Il suo accertamento non avviene una volta per tutte, ma va reiterato nel corso del tempo, se è vero come è vero che ai sensi della L. n. 21 del 1986, art. 22, comma 3 cit. la Cassa ne effettua controlli periodici “e comunque prima dell’erogazione dei trattamenti previdenziali ed assistenziali”.
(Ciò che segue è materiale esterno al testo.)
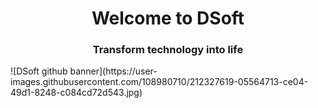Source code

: <center><h1>Welcome to DSoft</h1></center>
<center><h3>Transform technology into life</h3></center>
![DSoft github banner](https://user-images.githubusercontent.com/108980710/212327619-05564713-ce04-49d1-8248-c084cd72d543.jpg)
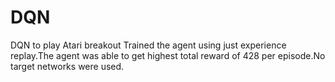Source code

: # DQN
DQN to play Atari breakout
Trained the agent using just experience replay.The agent was able to get highest total reward of 428 per episode.No target networks were used.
Si è, altresì, affermato (Cass. sez. lav. n. 7830 del 15.4.2005) che “ai fini del conseguimento del diritto alla pensione di vecchiaia a carico della Cassa nazionale di previdenza e assistenza a favore dei dottori commercialisti, atteso che – secondo la L. n. 21 del 1986, art. 22, comma 3, – l’accertamento del requisito dell’esercizio della professione deve essere compiuto dalla Cassa periodicamente e, comunque, prima dell’erogazione dei trattamenti previdenziali ed assistenziali, in caso di accertamento negativo, effettuato (come nella specie) prima dell’erogazione, è legittima la cancellazione dell’assicurato con riferimento all’intero periodo, senza limiti temporali, non trovando applicazione il D.P.R. n. 818 del 1957, art. 8 (secondo il quale debbono essere accreditati agli effetti del diritto alle prestazioni assicurative i contributi indebitamente versati allorchè l’accertamento dell’indebito versamento intervenga dopo oltre cinque anni), che presuppone l’esistenza di un rapporto di assicurazione generale obbligatoria con l’Inps”.

In definitiva la ricostruzione normativa e giurisprudenziale dei poteri di verifica della Cassa consente di avvalorare il risultato cui sono pervenuti i giudici di merito nell’escludere che la prevista periodicità quinquennale (durata indicativa contemplata dal provvedimento del Comitato dei Delegati della Cassa del 24.6.1994) delle verifiche prima dell’erogazione dei trattamenti possa comportare anche una decadenza dall’esercizio dei relativi poteri in mancanza di una norma espressa che stabilisca un preciso termine di decadenza.

D’altronde, la natura tassativa delle cause di decadenza dall’esercizio di diritti in genere, ivi compresi quelli di carattere potestativo, stante la conseguenza della perentorietà del relativo termine, postula necessariamente una espressa ed inequivoca previsione di fonte normativa che nella fattispecie non è data desumere dalle norme sopra richiamate.

Pertanto, il ricorso va rigettato.

Le spese del presente giudizio seguono la soccombenza della ricorrente e vanno liquidate come da dispositivo.

PQM

La Corte rigetta il ricorso. Condanna la ricorrente al pagamento delle spese del presente giudizio nella misura di Euro 3100,00, di cui Euro 3000,00 per compensi professionali, oltre spese generali al 15% ed accessori di legge.

Così deciso in Roma, il 5 ottobre 2016.